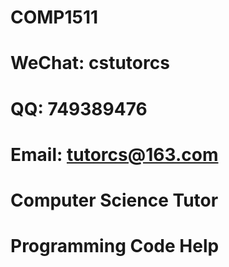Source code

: # COMP1511

# WeChat: cstutorcs

# QQ: 749389476

# Email: tutorcs@163.com

# Computer Science Tutor

# Programming Code Help
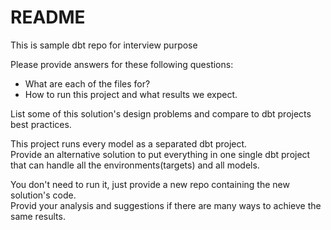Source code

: # README

This is sample dbt repo for interview purpose

Please provide answers for these following questions:
* What are each of the files for?
* How to run this project and what results we expect.

List some of this solution's design problems and compare to dbt projects best practices.

This project runs every model as a separated dbt project.  
Provide an alternative solution to put everything in one single dbt project that can handle all the environments(targets) and all models.

You don't need to run it, just provide a new repo containing the new solution's code.  
Provid your analysis and suggestions if there are many ways to achieve the same results.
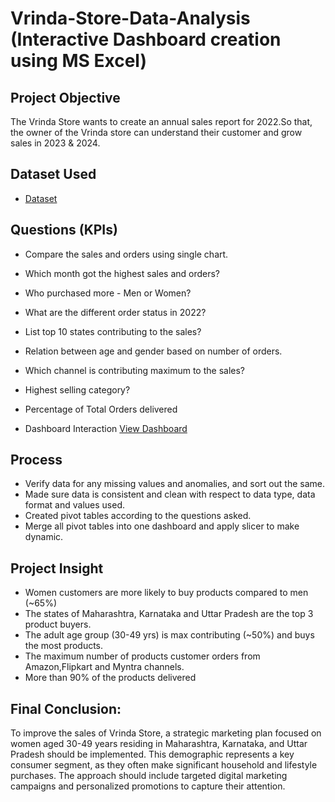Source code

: # Vrinda-Store-Data-Analysis (Interactive Dashboard creation using MS Excel)
## Project Objective
The Vrinda Store wants to create an annual sales report for 2022.So that, the owner of the Vrinda store can understand their customer and grow sales in 2023 & 2024.

## Dataset Used
- <a href="https://github.com/Shailesh-hub/Excel_Vrinda-Store-Analysis/blob/main/Vrinda%20Store%20Data%20Analysis.xlsx">Dataset</a>

##  Questions (KPIs)
- Compare the sales and orders using single chart.
- Which month got the highest sales and orders?
- Who purchased more - Men or Women?
- What are the different order status in 2022?
- List top 10 states contributing to the sales?
- Relation between age and gender based on number of orders.
- Which channel is contributing maximum to the sales?
- Highest selling category?
- Percentage of Total Orders delivered

- Dashboard Interaction <a href="https://github.com/Shailesh-hub/Excel_Vrinda-Store-Analysis/blob/main/Screenshot%202025-08-15%20194242.png">View Dashboard</a>

## Process 
- Verify data for any missing values and anomalies, and sort out the same.
- Made sure data is consistent and clean with respect to data type, data format and values used.
- Created pivot tables according to the questions asked.
- Merge all pivot tables into one dashboard and apply slicer to make dynamic.



## Project Insight
- Women customers are more likely to buy products compared to men (~65%)
- The states of Maharashtra, Karnataka and Uttar Pradesh are the top 3 product buyers.
- The adult age group (30-49 yrs) is max contributing (~50%) and buys the most products.
- The maximum number of products customer orders from Amazon,Flipkart and Myntra channels.
- More than 90% of the products delivered

## Final Conclusion:
To improve the sales of Vrinda Store, a strategic marketing plan focused on women aged 30-49 years residing in Maharashtra, Karnataka, and Uttar Pradesh should be implemented. This demographic represents a key consumer segment, as they often make significant household and lifestyle purchases. The approach should include targeted digital marketing campaigns and personalized promotions to capture their attention.
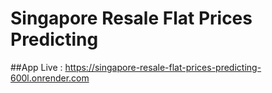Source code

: # Singapore Resale Flat Prices Predicting

##App Live : https://singapore-resale-flat-prices-predicting-600l.onrender.com
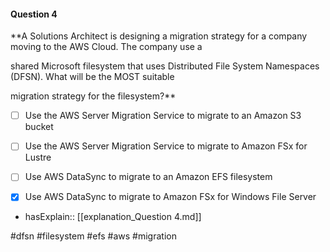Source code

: #### Question  4


**A Solutions Architect is designing a migration strategy for a company moving to the AWS Cloud. The company use a

shared Microsoft filesystem that uses Distributed File System Namespaces (DFSN). What will be the MOST suitable

migration strategy for the filesystem?**


- [ ] Use the AWS Server Migration Service to migrate to an Amazon S3 bucket


- [ ] Use the AWS Server Migration Service to migrate to Amazon FSx for Lustre


- [ ] Use AWS DataSync to migrate to an Amazon EFS filesystem


- [x] Use AWS DataSync to migrate to Amazon FSx for Windows File Server



- hasExplain:: [[explanation_Question  4.md]]

#dfsn #filesystem #efs #aws #migration 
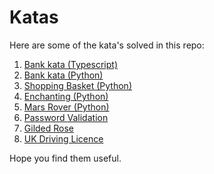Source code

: # Katas

Here are some of the kata's solved in this repo:

1. [Bank kata (Typescript)](./bank-ts)
1. [Bank kata (Python)](./bank-pytest/)
1. [Shopping Basket (Python)](./shopping_basket)
1. [Enchanting (Python)](./enchanting)
1. [Mars Rover (Python)](./mars_rover)
1. [Password Validation](./password_validation)
1. [Gilded Rose](./gilded_rose)
1. [UK Driving Licence](./driving-licence/)

Hope you find them useful.

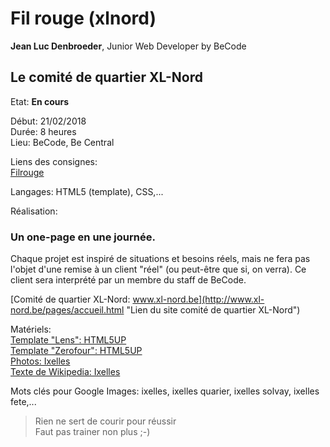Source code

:# Fil rouge (xlnord) #

**Jean Luc Denbroeder**, Junior Web Developer by BeCode  

## Le comité de quartier XL-Nord ##

Etat: **En cours**  

Début: 21/02/2018   
Durée: 8 heures  
Lieu: BeCode, Be Central  

Liens des consignes:    
[Filrouge](https://github.com/becodeorg/Swartz-promo-3/blob/master/Projects/filrouge.md "Liens des consignes")  

Langages: HTML5 (template), CSS,...  

Réalisation:   
### Un one-page en une journée. ###

Chaque projet est inspiré de situations et besoins réels, mais ne fera pas l'objet d'une remise à un client "réel" (ou peut-être que si, on verra). Ce client sera interprété par un membre du staff de BeCode.

[Comité de quartier XL-Nord: www.xl-nord.be](http://www.xl-nord.be/pages/accueil.html "Lien du site comité de quartier XL-Nord")

Matériels:  
[Template "Lens": HTML5UP](https://html5up.net/lens "Lien pour télécharger le template Lens sur HTML5UP")  
[Template "Zerofour": HTML5UP](https://html5up.net/zerofour "Lien pour télécharger le template Zerofour sur HTML5UP")   
[Photos: Ixelles](https://www.google.be/search?q=ixelles&client=ubuntu&channel=fs&dcr=0&tbm=isch&source=lnt&tbs=sur:fmc&sa=X&ved=0ahUKEwirroHYyrbZAhUW1mMKHbAhDCcQpwUIHw&biw=1265&bih=569&dpr=1#imgrc=_ "Google images (ixelles)")  
[Texte de Wikipedia: Ixelles](https://fr.wikipedia.org/wiki/Ixelles "Lien sur Wikipedia: Ixelles")

Mots clés pour Google Images: ixelles, ixelles quarier, ixelles solvay, ixelles fete,...

<!-- 
<http://www.google.com>

[google](http://www.google.com "link to google")

[![alt](url de l'image)](url du lien)

[![Capture d'écran de la page Accueil](https://jldenbroeder.github.io/URL/assets/img/capt1.jpg "Capture d'écran de la page Accueil")](URL)  
-->

> Rien ne sert de courir pour réussir  
Faut pas trainer non plus ;-)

YOUR GOAL
Without including any pictures, print each record exactly.

RESULT OF THE EXERCISE
Source code

: # COMP1511

# WeChat: cstutorcs

# QQ: 749389476

# Email: tutorcs@163.com

# Computer Science Tutor

# Programming Code Help
Source code

: # README

This is sample dbt repo for interview purpose

Please provide answers for these following questions:
* What are each of the files for?
* How to run this project and what results we expect.

List some of this solution's design problems and compare to dbt projects best practices.

This project runs every model as a separated dbt project.  
Provide an alternative solution to put everything in one single dbt project that can handle all the environments(targets) and all models.

You don't need to run it, just provide a new repo containing the new solution's code.  
Provid your analysis and suggestions if there are many ways to achieve the same results.
Source code

: # Vrinda-Store-Data-Analysis (Interactive Dashboard creation using MS Excel)
## Project Objective
The Vrinda Store wants to create an annual sales report for 2022.So that, the owner of the Vrinda store can understand their customer and grow sales in 2023 & 2024.

## Dataset Used
- <a href="https://github.com/Shailesh-hub/Excel_Vrinda-Store-Analysis/blob/main/Vrinda%20Store%20Data%20Analysis.xlsx">Dataset</a>

##  Questions (KPIs)
- Compare the sales and orders using single chart.
- Which month got the highest sales and orders?
- Who purchased more - Men or Women?
- What are the different order status in 2022?
- List top 10 states contributing to the sales?
- Relation between age and gender based on number of orders.
- Which channel is contributing maximum to the sales?
- Highest selling category?
- Percentage of Total Orders delivered

- Dashboard Interaction <a href="https://github.com/Shailesh-hub/Excel_Vrinda-Store-Analysis/blob/main/Screenshot%202025-08-15%20194242.png">View Dashboard</a>

## Process 
- Verify data for any missing values and anomalies, and sort out the same.
- Made sure data is consistent and clean with respect to data type, data format and values used.
- Created pivot tables according to the questions asked.
- Merge all pivot tables into one dashboard and apply slicer to make dynamic.



## Project Insight
- Women customers are more likely to buy products compared to men (~65%)
- The states of Maharashtra, Karnataka and Uttar Pradesh are the top 3 product buyers.
- The adult age group (30-49 yrs) is max contributing (~50%) and buys the most products.
- The maximum number of products customer orders from Amazon,Flipkart and Myntra channels.
- More than 90% of the products delivered

## Final Conclusion:
To improve the sales of Vrinda Store, a strategic marketing plan focused on women aged 30-49 years residing in Maharashtra, Karnataka, and Uttar Pradesh should be implemented. This demographic represents a key consumer segment, as they often make significant household and lifestyle purchases. The approach should include targeted digital marketing campaigns and personalized promotions to capture their attention.
Source code

: # Singapore Resale Flat Prices Predicting

##App Live : https://singapore-resale-flat-prices-predicting-600l.onrender.com
Source code

: #### Question  4


**A Solutions Architect is designing a migration strategy for a company moving to the AWS Cloud. The company use a

shared Microsoft filesystem that uses Distributed File System Namespaces (DFSN). What will be the MOST suitable

migration strategy for the filesystem?**


- [ ] Use the AWS Server Migration Service to migrate to an Amazon S3 bucket


- [ ] Use the AWS Server Migration Service to migrate to Amazon FSx for Lustre


- [ ] Use AWS DataSync to migrate to an Amazon EFS filesystem


- [x] Use AWS DataSync to migrate to Amazon FSx for Windows File Server



- hasExplain:: [[explanation_Question  4.md]]

#dfsn #filesystem #efs #aws #migration 
Source code

: # Katas

Here are some of the kata's solved in this repo:

1. [Bank kata (Typescript)](./bank-ts)
1. [Bank kata (Python)](./bank-pytest/)
1. [Shopping Basket (Python)](./shopping_basket)
1. [Enchanting (Python)](./enchanting)
1. [Mars Rover (Python)](./mars_rover)
1. [Password Validation](./password_validation)
1. [Gilded Rose](./gilded_rose)
1. [UK Driving Licence](./driving-licence/)

Hope you find them useful.

Source code

:# Fil rouge (xlnord) #

**Jean Luc Denbroeder**, Junior Web Developer by BeCode  

## Le comité de quartier XL-Nord ##

Etat: **En cours**  

Début: 21/02/2018   
Durée: 8 heures  
Lieu: BeCode, Be Central  

Liens des consignes:    
[Filrouge](https://github.com/becodeorg/Swartz-promo-3/blob/master/Projects/filrouge.md "Liens des consignes")  

Langages: HTML5 (template), CSS,...  

Réalisation:   
### Un one-page en une journée. ###

Chaque projet est inspiré de situations et besoins réels, mais ne fera pas l'objet d'une remise à un client "réel" (ou peut-être que si, on verra). Ce client sera interprété par un membre du staff de BeCode.

[Comité de quartier XL-Nord: www.xl-nord.be](http://www.xl-nord.be/pages/accueil.html "Lien du site comité de quartier XL-Nord")

Matériels:  
[Template "Lens": HTML5UP](https://html5up.net/lens "Lien pour télécharger le template Lens sur HTML5UP")  
[Template "Zerofour": HTML5UP](https://html5up.net/zerofour "Lien pour télécharger le template Zerofour sur HTML5UP")   
[Photos: Ixelles](https://www.google.be/search?q=ixelles&client=ubuntu&channel=fs&dcr=0&tbm=isch&source=lnt&tbs=sur:fmc&sa=X&ved=0ahUKEwirroHYyrbZAhUW1mMKHbAhDCcQpwUIHw&biw=1265&bih=569&dpr=1#imgrc=_ "Google images (ixelles)")  
[Texte de Wikipedia: Ixelles](https://fr.wikipedia.org/wiki/Ixelles "Lien sur Wikipedia: Ixelles")

Mots clés pour Google Images: ixelles, ixelles quarier, ixelles solvay, ixelles fete,...

<!-- 
<http://www.google.com>

[google](http://www.google.com "link to google")

[![alt](url de l'image)](url du lien)

[![Capture d'écran de la page Accueil](https://jldenbroeder.github.io/URL/assets/img/capt1.jpg "Capture d'écran de la page Accueil")](URL)  
-->

> Rien ne sert de courir pour réussir  
Faut pas trainer non plus ;-)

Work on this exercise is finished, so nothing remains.